··· Data under study ···

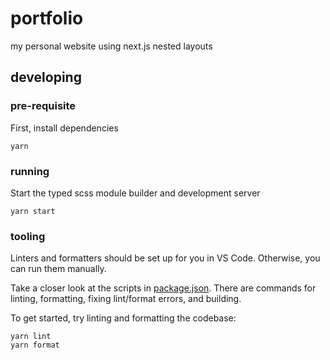 # portfolio

my personal website using next.js nested layouts

## developing

### pre-requisite

First, install dependencies

```
yarn
```

### running

Start the typed scss module builder and development server

```
yarn start
```

### tooling
Linters and formatters should be set up for you in VS Code. Otherwise, you can run them manually.

Take a closer look at the scripts in [package.json](./package.json). There are commands for linting, formatting, fixing lint/format errors, and building.

To get started, try linting and formatting the codebase:
```
yarn lint
yarn format
```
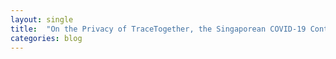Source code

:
 ```yaml
---
layout: single
title:  "On the Privacy of TraceTogether, the Singaporean COVID-19 Contact Tracing Mobile App and Recommendations for Australia"
categories: blog
---
```


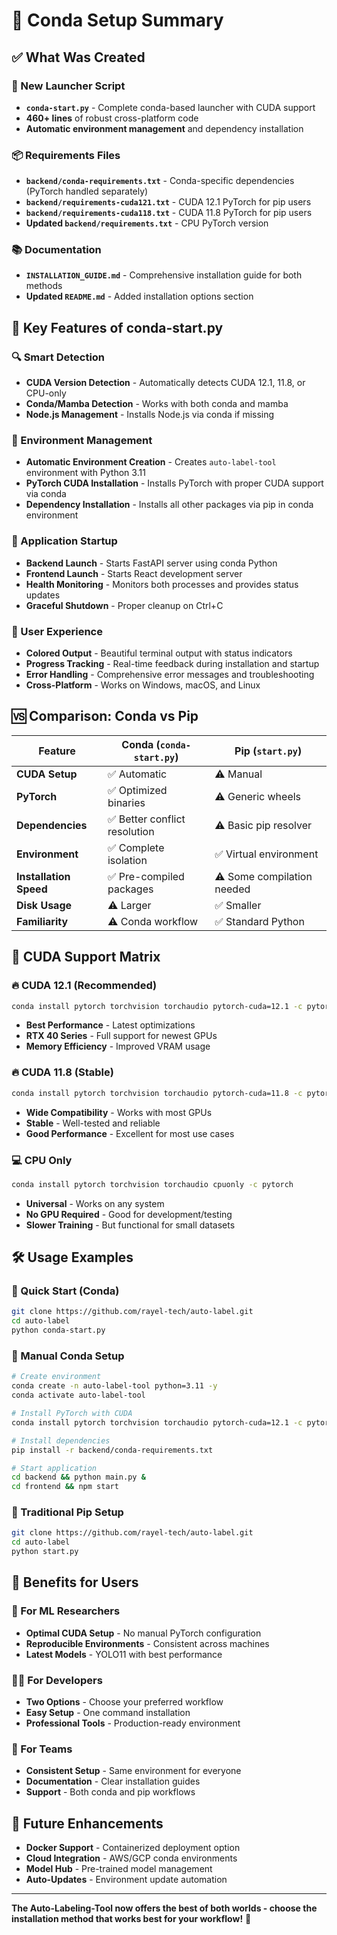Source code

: # 🐍 Conda Setup Summary

## ✅ What Was Created

### 🚀 New Launcher Script
- **`conda-start.py`** - Complete conda-based launcher with CUDA support
- **460+ lines** of robust cross-platform code
- **Automatic environment management** and dependency installation

### 📦 Requirements Files
- **`backend/conda-requirements.txt`** - Conda-specific dependencies (PyTorch handled separately)
- **`backend/requirements-cuda121.txt`** - CUDA 12.1 PyTorch for pip users
- **`backend/requirements-cuda118.txt`** - CUDA 11.8 PyTorch for pip users
- **Updated `backend/requirements.txt`** - CPU PyTorch version

### 📚 Documentation
- **`INSTALLATION_GUIDE.md`** - Comprehensive installation guide for both methods
- **Updated `README.md`** - Added installation options section

## 🎯 Key Features of conda-start.py

### 🔍 Smart Detection
- **CUDA Version Detection** - Automatically detects CUDA 12.1, 11.8, or CPU-only
- **Conda/Mamba Detection** - Works with both conda and mamba
- **Node.js Management** - Installs Node.js via conda if missing

### 🐍 Environment Management
- **Automatic Environment Creation** - Creates `auto-label-tool` environment with Python 3.11
- **PyTorch CUDA Installation** - Installs PyTorch with proper CUDA support via conda
- **Dependency Installation** - Installs all other packages via pip in conda environment

### 🚀 Application Startup
- **Backend Launch** - Starts FastAPI server using conda Python
- **Frontend Launch** - Starts React development server
- **Health Monitoring** - Monitors both processes and provides status updates
- **Graceful Shutdown** - Proper cleanup on Ctrl+C

### 🎨 User Experience
- **Colored Output** - Beautiful terminal output with status indicators
- **Progress Tracking** - Real-time feedback during installation and startup
- **Error Handling** - Comprehensive error messages and troubleshooting
- **Cross-Platform** - Works on Windows, macOS, and Linux

## 🆚 Comparison: Conda vs Pip

| Feature | Conda (`conda-start.py`) | Pip (`start.py`) |
|---------|-------------------------|------------------|
| **CUDA Setup** | ✅ Automatic | ⚠️ Manual |
| **PyTorch** | ✅ Optimized binaries | ⚠️ Generic wheels |
| **Dependencies** | ✅ Better conflict resolution | ⚠️ Basic pip resolver |
| **Environment** | ✅ Complete isolation | ✅ Virtual environment |
| **Installation Speed** | ✅ Pre-compiled packages | ⚠️ Some compilation needed |
| **Disk Usage** | ⚠️ Larger | ✅ Smaller |
| **Familiarity** | ⚠️ Conda workflow | ✅ Standard Python |

## 🎯 CUDA Support Matrix

### 🔥 CUDA 12.1 (Recommended)
```bash
conda install pytorch torchvision torchaudio pytorch-cuda=12.1 -c pytorch -c nvidia
```
- **Best Performance** - Latest optimizations
- **RTX 40 Series** - Full support for newest GPUs
- **Memory Efficiency** - Improved VRAM usage

### 🔥 CUDA 11.8 (Stable)
```bash
conda install pytorch torchvision torchaudio pytorch-cuda=11.8 -c pytorch -c nvidia
```
- **Wide Compatibility** - Works with most GPUs
- **Stable** - Well-tested and reliable
- **Good Performance** - Excellent for most use cases

### 💻 CPU Only
```bash
conda install pytorch torchvision torchaudio cpuonly -c pytorch
```
- **Universal** - Works on any system
- **No GPU Required** - Good for development/testing
- **Slower Training** - But functional for small datasets

## 🛠️ Usage Examples

### 🚀 Quick Start (Conda)
```bash
git clone https://github.com/rayel-tech/auto-label.git
cd auto-label
python conda-start.py
```

### 🔧 Manual Conda Setup
```bash
# Create environment
conda create -n auto-label-tool python=3.11 -y
conda activate auto-label-tool

# Install PyTorch with CUDA
conda install pytorch torchvision torchaudio pytorch-cuda=12.1 -c pytorch -c nvidia -y

# Install dependencies
pip install -r backend/conda-requirements.txt

# Start application
cd backend && python main.py &
cd frontend && npm start
```

### 🐍 Traditional Pip Setup
```bash
git clone https://github.com/rayel-tech/auto-label.git
cd auto-label
python start.py
```

## 🎉 Benefits for Users

### 🧠 For ML Researchers
- **Optimal CUDA Setup** - No manual PyTorch configuration
- **Reproducible Environments** - Consistent across machines
- **Latest Models** - YOLO11 with best performance

### 👨‍💻 For Developers
- **Two Options** - Choose your preferred workflow
- **Easy Setup** - One command installation
- **Professional Tools** - Production-ready environment

### 🏢 For Teams
- **Consistent Setup** - Same environment for everyone
- **Documentation** - Clear installation guides
- **Support** - Both conda and pip workflows

## 🔮 Future Enhancements

- **Docker Support** - Containerized deployment option
- **Cloud Integration** - AWS/GCP conda environments
- **Model Hub** - Pre-trained model management
- **Auto-Updates** - Environment update automation

---

**The Auto-Labeling-Tool now offers the best of both worlds - choose the installation method that works best for your workflow!** 🚀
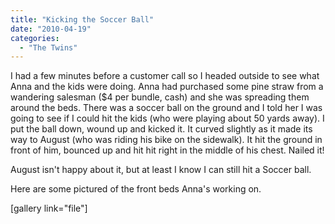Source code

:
 ```yaml
---
title: "Kicking the Soccer Ball"
date: "2010-04-19"
categories: 
  - "The Twins"
---
```


I had a few minutes before a customer call so I headed outside to see what Anna and the kids were doing. Anna had purchased some pine straw from a wandering salesman ($4 per bundle, cash) and she was spreading them around the beds. There was a soccer ball on the ground and I told her I was going to see if I could hit the kids (who were playing about 50 yards away). I put the ball down, wound up and kicked it. It curved slightly as it made its way to August (who was riding his bike on the sidewalk). It hit the ground in front of him, bounced up and hit hit right in the middle of his chest. Nailed it!

August isn't happy about it, but at least I know I can still hit a Soccer ball.

Here are some pictured of the front beds Anna's working on.

\[gallery link="file"\]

···

## Exercise prompt
All lines above from the line with "with CUDA support" through the line with "### 🎨 User Experience", both included, are to be set down exactly, with nothing else.

## Expected answer
- **`conda-start.py`** - Complete conda-based launcher with CUDA support
- **460+ lines** of robust cross-platform code
- **Automatic environment management** and dependency installation

### 📦 Requirements Files
- **`backend/conda-requirements.txt`** - Conda-specific dependencies (PyTorch handled separately)
- **`backend/requirements-cuda121.txt`** - CUDA 12.1 PyTorch for pip users
- **`backend/requirements-cuda118.txt`** - CUDA 11.8 PyTorch for pip users
- **Updated `backend/requirements.txt`** - CPU PyTorch version

### 📚 Documentation
- **`INSTALLATION_GUIDE.md`** - Comprehensive installation guide for both methods
- **Updated `README.md`** - Added installation options section

## 🎯 Key Features of conda-start.py

### 🔍 Smart Detection
- **CUDA Version Detection** - Automatically detects CUDA 12.1, 11.8, or CPU-only
- **Conda/Mamba Detection** - Works with both conda and mamba
- **Node.js Management** - Installs Node.js via conda if missing

### 🐍 Environment Management
- **Automatic Environment Creation** - Creates `auto-label-tool` environment with Python 3.11
- **PyTorch CUDA Installation** - Installs PyTorch with proper CUDA support via conda
- **Dependency Installation** - Installs all other packages via pip in conda environment

### 🚀 Application Startup
- **Backend Launch** - Starts FastAPI server using conda Python
- **Frontend Launch** - Starts React development server
- **Health Monitoring** - Monitors both processes and provides status updates
- **Graceful Shutdown** - Proper cleanup on Ctrl+C

### 🎨 User Experience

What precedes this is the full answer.